Within the lines below, find those that hold the string "header" and copy each one.

Data for review —
⟨
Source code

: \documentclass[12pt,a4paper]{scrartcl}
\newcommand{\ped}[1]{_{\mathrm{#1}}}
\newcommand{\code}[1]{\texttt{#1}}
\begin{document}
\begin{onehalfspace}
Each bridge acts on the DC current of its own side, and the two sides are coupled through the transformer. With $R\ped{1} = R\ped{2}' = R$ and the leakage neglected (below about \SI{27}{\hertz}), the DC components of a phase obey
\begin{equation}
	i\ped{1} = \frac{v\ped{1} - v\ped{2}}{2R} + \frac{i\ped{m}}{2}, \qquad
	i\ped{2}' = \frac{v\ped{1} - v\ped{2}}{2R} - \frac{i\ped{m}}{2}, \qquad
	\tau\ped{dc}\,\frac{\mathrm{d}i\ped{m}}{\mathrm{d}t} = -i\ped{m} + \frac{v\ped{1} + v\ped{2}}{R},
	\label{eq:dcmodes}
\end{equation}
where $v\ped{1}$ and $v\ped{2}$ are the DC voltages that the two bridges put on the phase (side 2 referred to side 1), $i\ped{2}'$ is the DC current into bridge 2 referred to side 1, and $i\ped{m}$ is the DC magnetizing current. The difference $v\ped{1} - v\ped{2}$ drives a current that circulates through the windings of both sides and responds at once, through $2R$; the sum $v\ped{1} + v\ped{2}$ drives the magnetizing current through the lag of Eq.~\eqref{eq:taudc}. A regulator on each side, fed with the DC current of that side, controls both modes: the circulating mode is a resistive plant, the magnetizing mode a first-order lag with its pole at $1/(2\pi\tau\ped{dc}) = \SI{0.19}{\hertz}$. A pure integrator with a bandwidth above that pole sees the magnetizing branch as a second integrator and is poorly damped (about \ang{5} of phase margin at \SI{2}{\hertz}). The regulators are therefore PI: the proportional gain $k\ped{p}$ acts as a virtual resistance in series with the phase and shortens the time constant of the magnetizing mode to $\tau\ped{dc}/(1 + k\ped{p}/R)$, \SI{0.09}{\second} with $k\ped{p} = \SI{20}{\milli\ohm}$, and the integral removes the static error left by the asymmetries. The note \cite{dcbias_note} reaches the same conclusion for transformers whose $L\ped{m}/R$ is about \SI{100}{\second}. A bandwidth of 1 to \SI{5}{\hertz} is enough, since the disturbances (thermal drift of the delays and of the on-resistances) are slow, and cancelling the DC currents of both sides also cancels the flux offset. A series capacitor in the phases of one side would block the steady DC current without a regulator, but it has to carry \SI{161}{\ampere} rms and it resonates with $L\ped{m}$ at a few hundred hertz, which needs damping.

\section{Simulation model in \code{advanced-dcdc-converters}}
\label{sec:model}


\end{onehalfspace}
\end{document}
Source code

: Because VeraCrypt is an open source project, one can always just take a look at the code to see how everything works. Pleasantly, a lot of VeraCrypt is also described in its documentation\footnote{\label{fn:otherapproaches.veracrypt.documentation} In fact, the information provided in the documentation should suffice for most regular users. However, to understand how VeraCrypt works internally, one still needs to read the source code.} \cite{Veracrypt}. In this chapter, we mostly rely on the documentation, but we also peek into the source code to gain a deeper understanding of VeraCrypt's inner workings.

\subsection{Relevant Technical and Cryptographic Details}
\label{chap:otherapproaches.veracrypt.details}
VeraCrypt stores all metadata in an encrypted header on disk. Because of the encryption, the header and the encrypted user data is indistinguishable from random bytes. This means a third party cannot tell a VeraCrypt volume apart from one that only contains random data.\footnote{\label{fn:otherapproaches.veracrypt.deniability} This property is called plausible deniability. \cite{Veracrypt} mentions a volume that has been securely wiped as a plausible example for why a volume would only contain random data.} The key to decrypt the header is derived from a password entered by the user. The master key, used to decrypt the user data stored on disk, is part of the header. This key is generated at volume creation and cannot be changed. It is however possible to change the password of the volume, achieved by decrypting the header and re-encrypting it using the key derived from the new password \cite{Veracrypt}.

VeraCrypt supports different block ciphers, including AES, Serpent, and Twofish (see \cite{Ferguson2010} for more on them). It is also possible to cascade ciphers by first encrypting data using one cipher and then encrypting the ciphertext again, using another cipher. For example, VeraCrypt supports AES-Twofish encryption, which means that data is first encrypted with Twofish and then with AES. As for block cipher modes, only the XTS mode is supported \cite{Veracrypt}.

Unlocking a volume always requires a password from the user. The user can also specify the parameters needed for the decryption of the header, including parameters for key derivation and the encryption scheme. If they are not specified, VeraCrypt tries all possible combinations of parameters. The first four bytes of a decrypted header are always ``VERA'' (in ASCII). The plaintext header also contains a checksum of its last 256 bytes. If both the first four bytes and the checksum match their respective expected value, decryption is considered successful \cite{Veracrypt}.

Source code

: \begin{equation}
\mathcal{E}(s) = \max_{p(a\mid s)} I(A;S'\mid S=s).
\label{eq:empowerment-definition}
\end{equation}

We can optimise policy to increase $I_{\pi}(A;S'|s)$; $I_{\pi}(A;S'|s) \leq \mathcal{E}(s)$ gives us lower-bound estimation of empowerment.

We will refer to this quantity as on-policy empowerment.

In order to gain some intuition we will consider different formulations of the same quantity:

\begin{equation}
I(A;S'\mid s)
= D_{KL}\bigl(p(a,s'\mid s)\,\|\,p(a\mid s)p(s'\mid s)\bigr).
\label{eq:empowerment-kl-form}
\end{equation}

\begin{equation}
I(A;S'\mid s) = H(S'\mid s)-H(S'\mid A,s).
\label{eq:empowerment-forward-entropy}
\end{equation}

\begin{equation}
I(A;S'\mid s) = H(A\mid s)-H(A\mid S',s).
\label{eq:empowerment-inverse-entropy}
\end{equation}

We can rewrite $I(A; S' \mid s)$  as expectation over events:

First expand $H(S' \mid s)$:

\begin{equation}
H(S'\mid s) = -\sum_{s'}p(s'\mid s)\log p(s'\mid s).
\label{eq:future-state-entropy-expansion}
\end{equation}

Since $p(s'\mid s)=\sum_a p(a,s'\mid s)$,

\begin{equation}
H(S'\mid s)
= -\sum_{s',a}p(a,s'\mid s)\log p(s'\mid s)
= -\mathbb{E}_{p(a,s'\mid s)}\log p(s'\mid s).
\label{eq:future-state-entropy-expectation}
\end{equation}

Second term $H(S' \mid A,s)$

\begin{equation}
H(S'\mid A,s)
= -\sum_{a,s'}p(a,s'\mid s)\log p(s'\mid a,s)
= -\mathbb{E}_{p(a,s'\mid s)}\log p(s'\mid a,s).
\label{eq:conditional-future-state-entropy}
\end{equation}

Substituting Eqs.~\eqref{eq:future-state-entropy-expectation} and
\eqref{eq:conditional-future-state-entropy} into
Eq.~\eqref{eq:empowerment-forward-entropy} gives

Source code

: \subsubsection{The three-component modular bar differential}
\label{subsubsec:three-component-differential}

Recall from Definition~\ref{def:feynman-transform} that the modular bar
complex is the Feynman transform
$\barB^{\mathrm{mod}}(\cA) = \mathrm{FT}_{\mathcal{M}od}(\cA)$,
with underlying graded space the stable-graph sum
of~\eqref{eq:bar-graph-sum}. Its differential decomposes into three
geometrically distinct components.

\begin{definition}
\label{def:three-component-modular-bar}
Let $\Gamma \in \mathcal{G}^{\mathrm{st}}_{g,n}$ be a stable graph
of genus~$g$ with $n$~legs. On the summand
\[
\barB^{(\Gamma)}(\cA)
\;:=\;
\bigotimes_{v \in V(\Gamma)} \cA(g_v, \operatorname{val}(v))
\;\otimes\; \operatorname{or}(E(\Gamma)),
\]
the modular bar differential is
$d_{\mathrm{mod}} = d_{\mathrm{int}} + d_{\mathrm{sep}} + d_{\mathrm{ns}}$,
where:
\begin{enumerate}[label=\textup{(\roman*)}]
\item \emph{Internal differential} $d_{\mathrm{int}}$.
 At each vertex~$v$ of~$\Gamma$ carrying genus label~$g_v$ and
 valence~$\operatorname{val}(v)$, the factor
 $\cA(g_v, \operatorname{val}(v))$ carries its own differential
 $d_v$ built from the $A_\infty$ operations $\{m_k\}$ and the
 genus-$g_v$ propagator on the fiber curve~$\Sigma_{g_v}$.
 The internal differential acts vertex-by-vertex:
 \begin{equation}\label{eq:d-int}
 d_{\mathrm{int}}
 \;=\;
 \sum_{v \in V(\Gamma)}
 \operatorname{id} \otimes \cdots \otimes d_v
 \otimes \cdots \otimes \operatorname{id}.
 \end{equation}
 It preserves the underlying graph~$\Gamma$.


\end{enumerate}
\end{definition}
⟩
Solution to the exercise —
VeraCrypt stores all metadata in an encrypted header on disk. Because of the encryption, the header and the encrypted user data is indistinguishable from random bytes. This means a third party cannot tell a VeraCrypt volume apart from one that only contains random data.\footnote{\label{fn:otherapproaches.veracrypt.deniability} This property is called plausible deniability. \cite{Veracrypt} mentions a volume that has been securely wiped as a plausible example for why a volume would only contain random data.} The key to decrypt the header is derived from a password entered by the user. The master key, used to decrypt the user data stored on disk, is part of the header. This key is generated at volume creation and cannot be changed. It is however possible to change the password of the volume, achieved by decrypting the header and re-encrypting it using the key derived from the new password \cite{Veracrypt}.
Unlocking a volume always requires a password from the user. The user can also specify the parameters needed for the decryption of the header, including parameters for key derivation and the encryption scheme. If they are not specified, VeraCrypt tries all possible combinations of parameters. The first four bytes of a decrypted header are always ``VERA'' (in ASCII). The plaintext header also contains a checksum of its last 256 bytes. If both the first four bytes and the checksum match their respective expected value, decryption is considered successful \cite{Veracrypt}.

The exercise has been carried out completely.